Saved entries
======

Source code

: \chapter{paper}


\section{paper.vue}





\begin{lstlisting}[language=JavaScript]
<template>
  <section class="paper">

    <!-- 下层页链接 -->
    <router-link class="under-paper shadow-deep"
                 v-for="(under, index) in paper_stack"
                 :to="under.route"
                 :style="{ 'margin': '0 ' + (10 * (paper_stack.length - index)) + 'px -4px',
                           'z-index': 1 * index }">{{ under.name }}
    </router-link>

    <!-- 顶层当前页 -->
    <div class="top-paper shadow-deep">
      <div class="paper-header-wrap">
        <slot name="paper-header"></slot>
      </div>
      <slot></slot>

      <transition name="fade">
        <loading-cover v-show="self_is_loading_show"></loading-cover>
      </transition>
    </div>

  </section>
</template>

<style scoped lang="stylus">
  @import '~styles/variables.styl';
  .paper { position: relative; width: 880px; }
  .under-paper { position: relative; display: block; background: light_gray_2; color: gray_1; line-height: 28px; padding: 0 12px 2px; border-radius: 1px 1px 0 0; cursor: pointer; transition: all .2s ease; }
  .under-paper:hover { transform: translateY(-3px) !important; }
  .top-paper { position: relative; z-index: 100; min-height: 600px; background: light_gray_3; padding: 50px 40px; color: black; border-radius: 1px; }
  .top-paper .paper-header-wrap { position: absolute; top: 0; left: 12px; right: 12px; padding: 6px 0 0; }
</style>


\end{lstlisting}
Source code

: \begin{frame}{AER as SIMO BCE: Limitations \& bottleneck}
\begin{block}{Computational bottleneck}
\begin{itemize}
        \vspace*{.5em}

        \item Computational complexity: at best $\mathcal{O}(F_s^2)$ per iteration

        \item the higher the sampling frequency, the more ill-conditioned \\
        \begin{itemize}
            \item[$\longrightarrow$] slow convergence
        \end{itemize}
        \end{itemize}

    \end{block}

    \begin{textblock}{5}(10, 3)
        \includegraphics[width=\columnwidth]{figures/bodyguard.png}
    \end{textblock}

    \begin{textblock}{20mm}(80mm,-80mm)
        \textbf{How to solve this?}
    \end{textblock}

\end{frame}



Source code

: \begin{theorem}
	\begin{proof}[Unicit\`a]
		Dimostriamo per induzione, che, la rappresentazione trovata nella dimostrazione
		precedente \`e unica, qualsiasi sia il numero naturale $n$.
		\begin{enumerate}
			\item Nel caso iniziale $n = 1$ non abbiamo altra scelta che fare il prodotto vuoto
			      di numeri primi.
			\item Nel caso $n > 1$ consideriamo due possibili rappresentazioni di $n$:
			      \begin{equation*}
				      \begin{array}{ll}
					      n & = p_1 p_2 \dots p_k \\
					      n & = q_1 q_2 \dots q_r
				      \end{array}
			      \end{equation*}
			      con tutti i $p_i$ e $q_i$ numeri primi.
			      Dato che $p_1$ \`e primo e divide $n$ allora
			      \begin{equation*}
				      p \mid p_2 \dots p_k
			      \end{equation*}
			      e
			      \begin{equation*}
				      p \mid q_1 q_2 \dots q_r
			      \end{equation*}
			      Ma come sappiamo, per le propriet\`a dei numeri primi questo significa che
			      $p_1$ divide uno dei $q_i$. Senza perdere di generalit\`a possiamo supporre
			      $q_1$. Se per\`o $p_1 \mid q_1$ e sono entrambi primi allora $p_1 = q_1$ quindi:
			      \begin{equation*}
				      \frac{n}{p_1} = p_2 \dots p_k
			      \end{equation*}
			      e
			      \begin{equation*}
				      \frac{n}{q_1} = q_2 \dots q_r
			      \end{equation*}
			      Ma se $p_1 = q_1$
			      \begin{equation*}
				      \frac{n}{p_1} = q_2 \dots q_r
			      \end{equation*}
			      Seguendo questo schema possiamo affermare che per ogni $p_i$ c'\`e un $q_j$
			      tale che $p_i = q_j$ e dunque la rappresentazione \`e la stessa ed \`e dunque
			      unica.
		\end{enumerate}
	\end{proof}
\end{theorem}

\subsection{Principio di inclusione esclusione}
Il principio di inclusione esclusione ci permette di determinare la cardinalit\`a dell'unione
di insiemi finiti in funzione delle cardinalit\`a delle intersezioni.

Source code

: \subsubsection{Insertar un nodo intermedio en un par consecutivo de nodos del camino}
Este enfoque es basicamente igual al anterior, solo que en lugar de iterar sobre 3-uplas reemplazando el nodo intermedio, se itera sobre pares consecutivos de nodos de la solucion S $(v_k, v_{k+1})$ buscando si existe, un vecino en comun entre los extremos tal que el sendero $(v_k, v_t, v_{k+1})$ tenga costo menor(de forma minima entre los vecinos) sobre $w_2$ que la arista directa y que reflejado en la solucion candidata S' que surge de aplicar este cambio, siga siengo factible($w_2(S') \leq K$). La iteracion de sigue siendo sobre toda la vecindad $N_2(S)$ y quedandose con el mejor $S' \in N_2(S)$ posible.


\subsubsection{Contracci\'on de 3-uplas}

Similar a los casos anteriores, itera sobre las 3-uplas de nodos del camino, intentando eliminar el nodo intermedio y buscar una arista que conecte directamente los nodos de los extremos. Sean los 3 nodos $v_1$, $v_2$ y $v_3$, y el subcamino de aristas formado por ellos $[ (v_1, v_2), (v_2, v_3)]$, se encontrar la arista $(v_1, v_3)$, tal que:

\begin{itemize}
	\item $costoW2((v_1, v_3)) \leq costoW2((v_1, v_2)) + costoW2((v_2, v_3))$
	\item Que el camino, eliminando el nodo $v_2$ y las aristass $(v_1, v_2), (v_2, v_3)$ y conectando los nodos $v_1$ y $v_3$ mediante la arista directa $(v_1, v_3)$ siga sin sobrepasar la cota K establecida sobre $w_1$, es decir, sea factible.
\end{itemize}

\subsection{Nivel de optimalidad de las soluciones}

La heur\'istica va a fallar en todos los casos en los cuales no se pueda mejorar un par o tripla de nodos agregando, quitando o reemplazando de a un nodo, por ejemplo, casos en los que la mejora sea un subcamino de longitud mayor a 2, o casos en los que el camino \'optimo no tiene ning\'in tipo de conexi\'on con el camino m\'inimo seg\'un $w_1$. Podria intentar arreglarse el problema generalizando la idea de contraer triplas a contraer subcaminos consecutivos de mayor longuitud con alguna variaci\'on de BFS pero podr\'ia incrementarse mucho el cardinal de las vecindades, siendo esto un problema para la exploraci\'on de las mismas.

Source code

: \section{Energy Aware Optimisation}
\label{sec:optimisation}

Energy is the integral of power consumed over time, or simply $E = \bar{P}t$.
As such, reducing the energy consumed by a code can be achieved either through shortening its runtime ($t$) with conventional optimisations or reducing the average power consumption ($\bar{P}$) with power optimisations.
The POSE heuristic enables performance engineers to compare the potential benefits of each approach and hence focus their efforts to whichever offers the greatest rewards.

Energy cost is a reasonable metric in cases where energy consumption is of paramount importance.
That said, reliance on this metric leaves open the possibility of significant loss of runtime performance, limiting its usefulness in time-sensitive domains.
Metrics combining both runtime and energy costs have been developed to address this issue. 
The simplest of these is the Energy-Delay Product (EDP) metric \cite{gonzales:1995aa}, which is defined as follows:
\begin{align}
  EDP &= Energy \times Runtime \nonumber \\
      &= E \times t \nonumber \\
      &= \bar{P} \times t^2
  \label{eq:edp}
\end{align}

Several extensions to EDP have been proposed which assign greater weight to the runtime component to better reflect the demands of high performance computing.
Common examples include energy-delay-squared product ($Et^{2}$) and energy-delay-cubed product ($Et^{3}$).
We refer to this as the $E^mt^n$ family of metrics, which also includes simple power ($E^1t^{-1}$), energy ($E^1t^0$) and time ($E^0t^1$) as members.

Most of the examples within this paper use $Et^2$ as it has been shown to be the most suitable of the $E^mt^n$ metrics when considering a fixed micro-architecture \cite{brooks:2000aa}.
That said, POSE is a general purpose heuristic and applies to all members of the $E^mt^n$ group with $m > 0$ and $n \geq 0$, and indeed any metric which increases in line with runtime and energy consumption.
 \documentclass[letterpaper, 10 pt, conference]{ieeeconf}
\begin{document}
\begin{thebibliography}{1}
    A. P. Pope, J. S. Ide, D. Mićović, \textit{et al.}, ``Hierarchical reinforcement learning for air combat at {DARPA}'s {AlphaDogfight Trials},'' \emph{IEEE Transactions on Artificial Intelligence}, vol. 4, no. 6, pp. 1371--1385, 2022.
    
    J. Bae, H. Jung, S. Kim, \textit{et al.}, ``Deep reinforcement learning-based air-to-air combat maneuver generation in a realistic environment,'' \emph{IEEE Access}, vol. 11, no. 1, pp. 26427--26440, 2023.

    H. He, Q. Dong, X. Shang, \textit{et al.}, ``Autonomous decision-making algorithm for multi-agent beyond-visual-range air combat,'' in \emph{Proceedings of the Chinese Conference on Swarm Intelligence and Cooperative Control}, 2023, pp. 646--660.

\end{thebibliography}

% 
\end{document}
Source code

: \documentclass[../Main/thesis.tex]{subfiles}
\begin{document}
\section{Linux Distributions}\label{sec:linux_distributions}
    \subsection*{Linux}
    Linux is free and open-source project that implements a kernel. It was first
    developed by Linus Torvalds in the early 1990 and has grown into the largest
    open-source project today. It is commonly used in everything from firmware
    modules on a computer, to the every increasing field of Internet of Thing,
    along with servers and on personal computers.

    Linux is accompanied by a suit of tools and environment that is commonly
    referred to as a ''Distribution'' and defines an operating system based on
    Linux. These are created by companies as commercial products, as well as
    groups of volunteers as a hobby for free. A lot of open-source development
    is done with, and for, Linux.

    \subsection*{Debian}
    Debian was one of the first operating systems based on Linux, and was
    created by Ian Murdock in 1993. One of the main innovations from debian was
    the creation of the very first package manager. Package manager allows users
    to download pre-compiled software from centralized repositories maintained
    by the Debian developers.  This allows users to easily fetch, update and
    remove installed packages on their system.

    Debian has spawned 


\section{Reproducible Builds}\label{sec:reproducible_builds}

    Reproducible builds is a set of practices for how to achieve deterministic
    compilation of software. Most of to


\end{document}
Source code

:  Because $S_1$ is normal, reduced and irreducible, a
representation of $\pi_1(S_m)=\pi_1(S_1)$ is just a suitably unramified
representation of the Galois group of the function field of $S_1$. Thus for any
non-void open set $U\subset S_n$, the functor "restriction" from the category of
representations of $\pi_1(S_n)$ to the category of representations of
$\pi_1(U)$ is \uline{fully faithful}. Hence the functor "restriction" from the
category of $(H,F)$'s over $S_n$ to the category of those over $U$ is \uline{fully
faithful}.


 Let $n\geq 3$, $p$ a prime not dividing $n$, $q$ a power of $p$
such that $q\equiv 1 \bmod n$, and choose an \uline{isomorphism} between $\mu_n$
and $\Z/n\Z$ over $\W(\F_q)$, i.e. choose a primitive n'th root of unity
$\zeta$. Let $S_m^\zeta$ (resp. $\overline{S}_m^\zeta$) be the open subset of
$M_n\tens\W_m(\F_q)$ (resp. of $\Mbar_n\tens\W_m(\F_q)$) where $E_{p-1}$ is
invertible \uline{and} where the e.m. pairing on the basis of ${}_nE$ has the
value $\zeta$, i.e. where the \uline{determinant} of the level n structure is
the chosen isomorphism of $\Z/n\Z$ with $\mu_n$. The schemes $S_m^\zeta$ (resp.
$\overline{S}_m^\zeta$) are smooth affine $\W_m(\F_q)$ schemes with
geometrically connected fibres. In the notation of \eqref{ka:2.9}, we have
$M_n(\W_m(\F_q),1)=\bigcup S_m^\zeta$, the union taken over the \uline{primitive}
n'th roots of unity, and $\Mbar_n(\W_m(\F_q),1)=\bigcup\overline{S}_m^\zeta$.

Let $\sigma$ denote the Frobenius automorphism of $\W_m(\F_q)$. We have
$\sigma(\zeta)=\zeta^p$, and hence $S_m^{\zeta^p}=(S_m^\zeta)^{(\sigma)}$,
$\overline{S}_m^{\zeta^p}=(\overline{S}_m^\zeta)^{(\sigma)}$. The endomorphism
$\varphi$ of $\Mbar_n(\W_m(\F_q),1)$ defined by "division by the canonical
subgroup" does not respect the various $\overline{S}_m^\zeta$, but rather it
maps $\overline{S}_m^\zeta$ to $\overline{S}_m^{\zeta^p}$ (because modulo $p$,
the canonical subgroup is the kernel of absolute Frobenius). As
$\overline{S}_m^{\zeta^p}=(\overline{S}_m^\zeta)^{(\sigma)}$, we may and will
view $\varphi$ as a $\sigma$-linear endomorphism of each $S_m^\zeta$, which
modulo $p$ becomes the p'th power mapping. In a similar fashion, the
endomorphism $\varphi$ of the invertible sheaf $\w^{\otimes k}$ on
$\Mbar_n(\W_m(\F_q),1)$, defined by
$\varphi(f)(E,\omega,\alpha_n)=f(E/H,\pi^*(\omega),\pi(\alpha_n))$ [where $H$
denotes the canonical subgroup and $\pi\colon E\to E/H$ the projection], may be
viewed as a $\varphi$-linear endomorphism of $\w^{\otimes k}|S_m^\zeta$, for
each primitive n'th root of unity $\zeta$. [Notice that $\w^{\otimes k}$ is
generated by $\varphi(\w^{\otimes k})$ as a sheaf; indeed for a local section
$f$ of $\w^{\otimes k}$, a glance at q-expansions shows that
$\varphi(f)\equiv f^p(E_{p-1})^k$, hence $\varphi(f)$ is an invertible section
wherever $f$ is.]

======

If a line of the records above contains the word "overline", count it; give only the total.

7